Location: Lance Creek Formation, Wyoming (Private Land Origin)  

Weight: 2 Pounds 13.4 Ounces 

Dimensions: 5.5 Inches Long, 3.8 Inches Wide, 2.9 Inches Thick

Comes with a Certificate of Authenticity.

Comes with a free Stand.

The item pictured is the one you will receive. 

This is a genuine fossil bone, not a replica


Edmontosaurus, whose name means "lizard from Edmonton," is a hadrosaurid dinosaur species that lived during the Maastrichtian age, the terminal stage of the Late Cretaceous period, approximately 71 to 65 million years ago. Mature individuals typically reach lengths of up to nine meters, with the largest specimens extending to thirteen meters.
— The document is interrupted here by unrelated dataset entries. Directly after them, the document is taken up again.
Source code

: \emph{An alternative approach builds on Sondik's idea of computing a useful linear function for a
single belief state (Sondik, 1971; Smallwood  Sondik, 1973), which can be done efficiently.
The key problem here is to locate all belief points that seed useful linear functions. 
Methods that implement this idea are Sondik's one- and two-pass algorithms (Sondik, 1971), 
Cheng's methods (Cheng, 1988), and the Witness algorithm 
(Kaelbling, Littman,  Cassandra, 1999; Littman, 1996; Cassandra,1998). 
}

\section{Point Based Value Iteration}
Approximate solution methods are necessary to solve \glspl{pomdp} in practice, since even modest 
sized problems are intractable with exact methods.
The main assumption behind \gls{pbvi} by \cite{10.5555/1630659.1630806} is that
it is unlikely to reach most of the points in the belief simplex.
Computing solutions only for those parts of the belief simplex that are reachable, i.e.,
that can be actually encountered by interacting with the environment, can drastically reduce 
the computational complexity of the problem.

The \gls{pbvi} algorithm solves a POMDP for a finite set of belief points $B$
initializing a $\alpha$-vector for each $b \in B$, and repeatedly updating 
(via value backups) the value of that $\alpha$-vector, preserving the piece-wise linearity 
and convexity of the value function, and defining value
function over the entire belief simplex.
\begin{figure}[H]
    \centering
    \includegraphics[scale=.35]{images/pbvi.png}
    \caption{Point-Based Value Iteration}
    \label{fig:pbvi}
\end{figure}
Estimated to weigh around 3.5 tonnes, Edmontosaurus stands as one of the largest members within the hadrosaurid clade.

Edmontosaurus could pass the toughest foodstuffs back and forth across the teeth with its muscular, daring pouches.

To fit so many teeth into its mouth, they were packed into tight "banks" of up to sixty rows, and new teeth continually grew to replace lost teeth — analogous to a new shark. The bones of the higher jaw would flex outwards as the lower jaw came up, so the mandible could grind against it. Typical food would have built-in conifer needles, seeds, and twigs, and these have been established in the body cavities of fossilized Edmontosaurus. It was evidently a tree-browser.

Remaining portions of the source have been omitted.